WTT:  We are used to hearing about heat transfer dye-sublimation paper for use on polyester and polyester blends. You talk about transfer paper. What are the differences?

GH:  Sublimation transfer paper has a coating which releases the ink under heat and pressure. During this sublimation process, the ink goes into the polyester fiber which has been opened up by the heat. After cooling off, the fiber closes again, and the ink is encapsulated inside the fiber. So with sublimation, the coating is merely a temporary carrier of the pigment of the ink. With transfer paper, the coating on which you print totally transfers to a substrate. So there is a 100% release of a paper coating. This means also that the ink is not inside a fiber, but on top of a fiber.

WTT:  What about ink consumption?

GH:  It delivers a huge savings in ink over direct digital printing, an estimated 33% less ink to get the same result. It also has good fastnesses; for example, a dry crock rating of 5 and a wet crock of 4.5. These characteristics are very good.

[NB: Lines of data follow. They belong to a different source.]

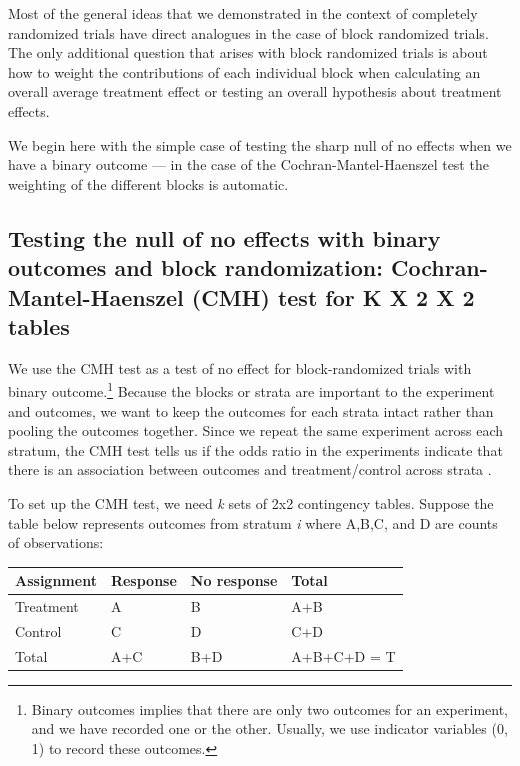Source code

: \documentclass[
  12pt,
]{book}
\theoremstyle{definition}
\theoremstyle{definition}
\theoremstyle{definition}
\theoremstyle{remark}
\begin{document}
Most of the general ideas that we demonstrated in the context of
completely randomized trials have direct analogues in the case of block
randomized trials. The only additional question that arises with block
randomized trials is about how to weight the contributions of each
individual block when calculating an overall average treatment effect or
testing an overall hypothesis about treatment effects.

We begin here with the simple case of testing the sharp null of no
effects when we have a binary outcome --- in the case of the
Cochran-Mantel-Haenszel test the weighting of the different blocks is
automatic.

\hypertarget{testing-the-null-of-no-effects-with-binary-outcomes-and-block-randomization-cochran-mantel-haenszel-cmh-test-for-k-x-2-x-2-tables}{%
\subsection{Testing the null of no effects with binary outcomes and
block randomization: Cochran-Mantel-Haenszel (CMH) test for K X 2 X 2
tables}\label{testing-the-null-of-no-effects-with-binary-outcomes-and-block-randomization-cochran-mantel-haenszel-cmh-test-for-k-x-2-x-2-tables}}

We use the CMH test as a test of no effect for block-randomized trials
with binary outcome.\footnote{Binary outcomes implies that there are
  only two outcomes for an experiment, and we have recorded one or the
  other. Usually, we use indicator variables (0, 1) to record these
  outcomes.} Because the blocks or strata are important to the
experiment and outcomes, we want to keep the outcomes for each strata
intact rather than pooling the outcomes together. Since we repeat the
same experiment across each stratum, the CMH test tells us if the odds
ratio in the experiments indicate that there is an association between
outcomes and treatment/control across strata
\citep{cochran_methods_1954, mantel_statistical_1959}.

To set up the CMH test, we need \emph{k} sets of 2x2 contingency tables.
Suppose the table below represents outcomes from stratum \emph{i} where
A,B,C, and D are counts of observations:

\begin{longtable}[]{@{}llll@{}}
\toprule
Assignment & Response & No response & Total\tabularnewline
\midrule
\endhead
Treatment & A & B & A+B\tabularnewline
Control & C & D & C+D\tabularnewline
Total & A+C & B+D & A+B+C+D = T\tabularnewline
\bottomrule
\end{longtable}
\end{document}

There is also less waste with this process because you don’t have the feed-in and feed-out waste like you do on a direct-to-textile printer.

WTT:  Are there limitations on fabric types?

GH:  It doesn’t work on silk, and wool is too rough. But it works on pretty much all of the other natural fibers as well as polyester and polyester blends.

WTT:  Does it require any pre-treatment or special coatings on the fabric?

GH:  No, and that’s a good thing as it gives a massive environmental advantage.